3. The request for consultations must be submitted within three (3) years after the date on which the alleged breach of the Agreement occurred. If the claimant fails to submit a request for consultation within this period the claimant shall be deemed to have waived its rights to bring a claim and may not submit a claim to arbitration under this Article.

4. If these disputes cannot be settled by means of consultations within six (6) months following the date of the written notification mentioned in paragraph 2, the disputes can be submitted, as the investor may choose, to:

(a) the competent court of the Contracting Parly in whose territory the investment has been made; or

(b) the International Center for Settlement of Investment Disputes (ICSID) set up by the Convention on the Settlement of Investment Disputes Between States and Nationals of Other States for arbitration under ICSID Rules of Procedure for Arbitration Proceedings; or

(c) an ad hoe arbitral tribunal established under the Arbitration Rules of Procedure of the United Nations Commission for International Trade Law (UNCITRAL) approved by the United Nations General Assembly on December 15, 1976, as revised in 2010. The parties to the dispute may agree in writing to modify those Rules.

(d) any other arbitration institution or any other arbitration rules, if the disputing parties so agree.

5. Once the investor has submitted the dispute to one or the other of the dispute settlement forums mentioned in paragraph 4, the choice of one of these forums shall be final.

6. The claim to arbitration must be submitted within eighteen (18) months after the submission of the request for consultation.

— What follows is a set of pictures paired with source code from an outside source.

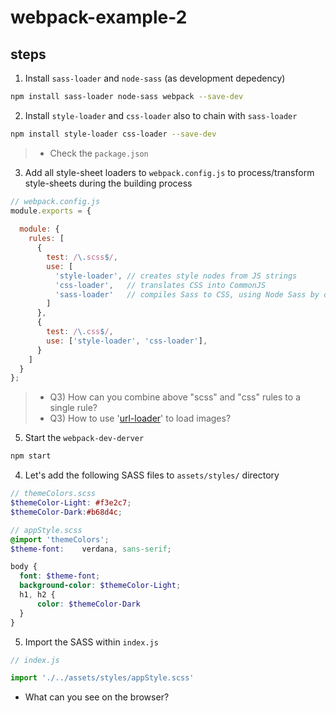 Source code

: # webpack-example-2


## steps

1. Install `sass-loader` and `node-sass` (as development depedency)
```bash
npm install sass-loader node-sass webpack --save-dev
```
2. Install `style-loader` and `css-loader` also to chain with `sass-loader`
```bash
npm install style-loader css-loader --save-dev
```
> - Check the `package.json`

3. Add all style-sheet loaders to `webpack.config.js` to process/transform style-sheets during the building process
```javascript
// webpack.config.js
module.exports = {
  
  module: {
    rules: [
      {
        test: /\.scss$/,
        use: [
          'style-loader', // creates style nodes from JS strings
          'css-loader',   // translates CSS into CommonJS
          'sass-loader'   // compiles Sass to CSS, using Node Sass by default
        ]
      },
      {
        test: /\.css$/,
        use: ['style-loader', 'css-loader'],
      }
    ]
  }
};
```

>- Q3) How can you combine above "scss" and "css" rules to a single rule?
>- Q3) How to use '[url-loader](https://github.com/webpack-contrib/url-loader)' to load images?

5. Start the `webpack-dev-derver`
```bash
npm start
```

4. Let's add the following SASS files to `assets/styles/` directory
```scss
// themeColors.scss
$themeColor-Light: #f3e2c7;
$themeColor-Dark:#b68d4c;
```
```scss
// appStyle.scss
@import 'themeColors';
$theme-font:    verdana, sans-serif;

body {
  font: $theme-font;
  background-color: $themeColor-Light;
  h1, h2 {
      color: $themeColor-Dark
  }
}
```

5. Import the SASS within `index.js` 
```javascript
// index.js

import './../assets/styles/appStyle.scss'

```

 - What can you see on the browser?

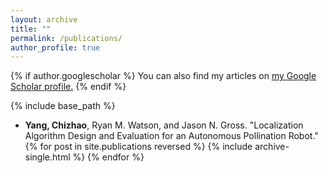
 ```yaml
---
layout: archive
title: ""
permalink: /publications/
author_profile: true
---
```


{% if author.googlescholar %}
  You can also find my articles on <u><a href="{{author.googlescholar}}">my Google Scholar profile</a>.</u>
{% endif %}

{% include base_path %}
* **Yang, Chizhao**, Ryan M. Watson, and Jason N. Gross. "Localization Algorithm Design and Evaluation for an Autonomous Pollination Robot."
{% for post in site.publications reversed %}
  {% include archive-single.html %}
{% endfor %}
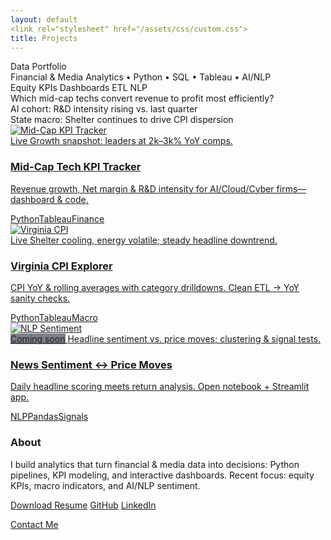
```yaml
---
layout: default
<link rel="stylesheet" href="/assets/css/custom.css">
title: Projects
---
```


<div class="hero">
  <div class="hero-title">Data Portfolio</div>
  <div class="hero-sub">Financial & Media Analytics • Python • SQL • Tableau • AI/NLP</div>
  <div class="hero-tags">
    <span class="pill">Equity KPIs</span>
    <span class="pill">Dashboards</span>
    <span class="pill">ETL</span>
    <span class="pill">NLP</span>
  </div>
</div>

<div class="carousel">
  <div class="slide">Which mid-cap techs convert revenue to profit most efficiently?</div>
  <div class="slide">AI cohort: R&D intensity rising vs. last quarter</div>
  <div class="slide">State macro: Shelter continues to drive CPI dispersion</div>
</div>

<div class="grid">

  <a class="card" href="https://public.tableau.com/app/profile/aravind.anisetti/viz/Mid-CapRevenueAnalysis/Mid-CapTechKPITracker" target="_blank" rel="noopener">
    <img src="/assets/img/midcap-preview.jpg" alt="Mid-Cap KPI Tracker">
    <div class="card-body">
      <span class="badge">Live</span>
      <span class="teaser">Growth snapshot: leaders at 2k–3k% YoY comps.</span>
      <h3>Mid-Cap Tech KPI Tracker</h3>
      <p>Revenue growth, Net margin & R&D intensity for AI/Cloud/Cyber firms—dashboard & code.</p>
      <div class="tags">
        <span class="pill">Python</span><span class="pill">Tableau</span><span class="pill">Finance</span>
      </div>
    </div>
  </a>

  <a class="card" href="https://public.tableau.com/app/profile/aravind.anisetti/viz/InflationAnalysis-Virginia/InflationAnalysisVA" target="_blank" rel="noopener">
    <img src="/assets/img/va-cpi.jpg" alt="Virginia CPI">
    <div class="card-body">
      <span class="badge">Live</span>
      <span class="teaser">Shelter cooling, energy volatile; steady headline downtrend.</span>
      <h3>Virginia CPI Explorer</h3>
      <p>CPI YoY & rolling averages with category drilldowns. Clean ETL → YoY sanity checks.</p>
      <div class="tags">
        <span class="pill">Python</span><span class="pill">Tableau</span><span class="pill">Macro</span>
      </div>
    </div>
  </a>

  <a class="card" href="https://github.com/aravind-bit" target="_blank" rel="noopener">
    <img src="/assets/img/sentiment-preview.jpg" alt="NLP Sentiment">
    <div class="card-body">
      <span class="badge" style="background:#7b7f8a;">Coming soon</span>
      <span class="teaser">Headline sentiment vs. price moves; clustering & signal tests.</span>
      <h3>News Sentiment ↔ Price Moves</h3>
      <p>Daily headline scoring meets return analysis. Open notebook + Streamlit app.</p>
      <div class="tags">
        <span class="pill">NLP</span><span class="pill">Pandas</span><span class="pill">Signals</span>
      </div>
    </div>
  </a>

</div>

<div class="about">
  <h3>About</h3>
  <p>I build analytics that turn financial & media data into decisions: Python pipelines, KPI modeling, and interactive dashboards.
     Recent focus: equity KPIs, macro indicators, and AI/NLP sentiment.</p>
  <p>
    <a class="btn" href="/assets/Aravind_Resume.pdf">Download Resume</a>
    <a class="btn ghost" href="https://github.com/aravind-bit" target="_blank" rel="noopener">GitHub</a>
    <a class="btn ghost" href="https://www.linkedin.com/in/aravind-a-7534b6168" target="_blank" rel="noopener">LinkedIn</a>
  </p>
</div>

<a class="contact-btn" href="mailto:anisetti.ar@gmail.com">Contact Me</a>

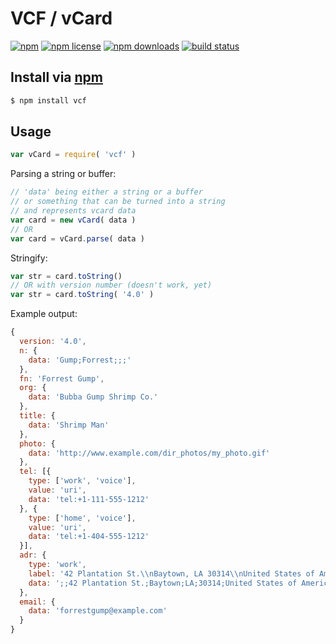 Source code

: # VCF / vCard
[![npm](https://img.shields.io/npm/v/vcf.svg?style=flat-square)](https://npmjs.com/vcf)
[![npm license](https://img.shields.io/npm/l/vcf.svg?style=flat-square)](https://npmjs.com/vcf)
[![npm downloads](https://img.shields.io/npm/dm/vcf.svg?style=flat-square)](https://npmjs.com/vcf)
[![build status](https://img.shields.io/travis/jhermsmeier/node-vcf.svg?style=flat-square)](https://travis-ci.org/jhermsmeier/node-vcf)

## Install via [npm](https://npmjs.com)

```sh
$ npm install vcf
```

## Usage

```javascript
var vCard = require( 'vcf' )
```

Parsing a string or buffer:
```javascript
// 'data' being either a string or a buffer
// or something that can be turned into a string
// and represents vcard data
var card = new vCard( data )
// OR
var card = vCard.parse( data )
```

Stringify:
```javascript
var str = card.toString()
// OR with version number (doesn't work, yet)
var str = card.toString( '4.0' )
```

Example output:
```javascript
{
  version: '4.0',
  n: {
    data: 'Gump;Forrest;;;'
  },
  fn: 'Forrest Gump',
  org: {
    data: 'Bubba Gump Shrimp Co.'
  },
  title: {
    data: 'Shrimp Man'
  },
  photo: {
    data: 'http://www.example.com/dir_photos/my_photo.gif'
  },
  tel: [{
    type: ['work', 'voice'],
    value: 'uri',
    data: 'tel:+1-111-555-1212'
  }, {
    type: ['home', 'voice'],
    value: 'uri',
    data: 'tel:+1-404-555-1212'
  }],
  adr: {
    type: 'work',
    label: '42 Plantation St.\\nBaytown, LA 30314\\nUnited States of America',
    data: ';;42 Plantation St.;Baytown;LA;30314;United States of America'
  },
  email: {
    data: 'forrestgump@example.com'
  }
}
```
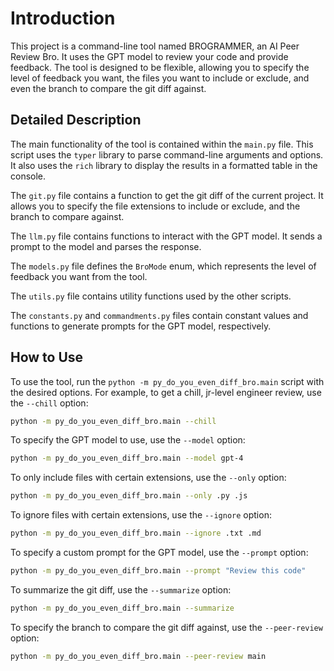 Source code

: # Introduction

This project is a command-line tool named BROGRAMMER, an AI Peer Review Bro. It uses the GPT model to review your code and provide feedback. The tool is designed to be flexible, allowing you to specify the level of feedback you want, the files you want to include or exclude, and even the branch to compare the git diff against.

## Detailed Description

The main functionality of the tool is contained within the `main.py` file. This script uses the `typer` library to parse command-line arguments and options. It also uses the `rich` library to display the results in a formatted table in the console.

The `git.py` file contains a function to get the git diff of the current project. It allows you to specify the file extensions to include or exclude, and the branch to compare against.

The `llm.py` file contains functions to interact with the GPT model. It sends a prompt to the model and parses the response.

The `models.py` file defines the `BroMode` enum, which represents the level of feedback you want from the tool.

The `utils.py` file contains utility functions used by the other scripts.

The `constants.py` and `commandments.py` files contain constant values and functions to generate prompts for the GPT model, respectively.

## How to Use


To use the tool, run the `python -m py_do_you_even_diff_bro.main` script with the desired options. For example, to get a chill, jr-level engineer review, use the `--chill` option:

```bash
python -m py_do_you_even_diff_bro.main --chill
```

To specify the GPT model to use, use the `--model` option:

```bash
python -m py_do_you_even_diff_bro.main --model gpt-4
```

To only include files with certain extensions, use the `--only` option:

```bash
python -m py_do_you_even_diff_bro.main --only .py .js
```

To ignore files with certain extensions, use the `--ignore` option:

```bash
python -m py_do_you_even_diff_bro.main --ignore .txt .md
```

To specify a custom prompt for the GPT model, use the `--prompt` option:

```bash
python -m py_do_you_even_diff_bro.main --prompt "Review this code"
```

To summarize the git diff, use the `--summarize` option:

```bash
python -m py_do_you_even_diff_bro.main --summarize
```

To specify the branch to compare the git diff against, use the `--peer-review` option:

```bash
python -m py_do_you_even_diff_bro.main --peer-review main
```
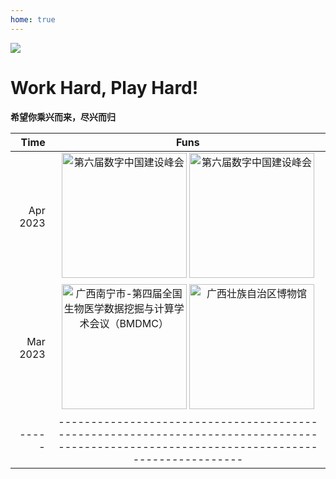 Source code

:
 ```yaml
---
home: true
---
```



![ ](https://images.squarespace-cdn.com/content/v1/5aa84edaf793922ad7a32f48/1531012699145-IY8GR88G8LEYAFVKSNQB/AdobeStock_128680431+play.jpg?format=2500w)


# Work Hard, Play Hard!

**希望你乘兴而来，尽兴而归**

|  Time  | Funs   |
|-----:|:---------:|
|Apr 2023|<img src="/digital_China_Summit_20230427203446.jpg" title="第六届数字中国建设峰会" height = "200" />  <img src="/digital_China_Summit__20230427203548.jpg" title="第六届数字中国建设峰会" height = "200" /> |
|Mar 2023 | <img src="/BMDMC4_20230324-26-600.jpg" title="广西南宁市-第四届全国生物医学数据挖掘与计算学术会议（BMDMC）" height = "200" />  <img src="/BMDMC4_20230326_bowuguan-600.jpg" title="广西壮族自治区博物馆" height = "200" /> |
|-----|-----------------------------------------------------------------------------------------------------------------------------------------|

If the claimant fails to submit a claim within this period the claimant shall be deemed to have waived its rights to bring a claim and may not submit a claim to arbitration under this Article.

7. Arbitrators appointed to arbitration tribunal under this Article shall have expertise or experience in public international law, in particular international investment law. It is desirable that they have expertise or experience in resolution of disputes arising under international investment agreements.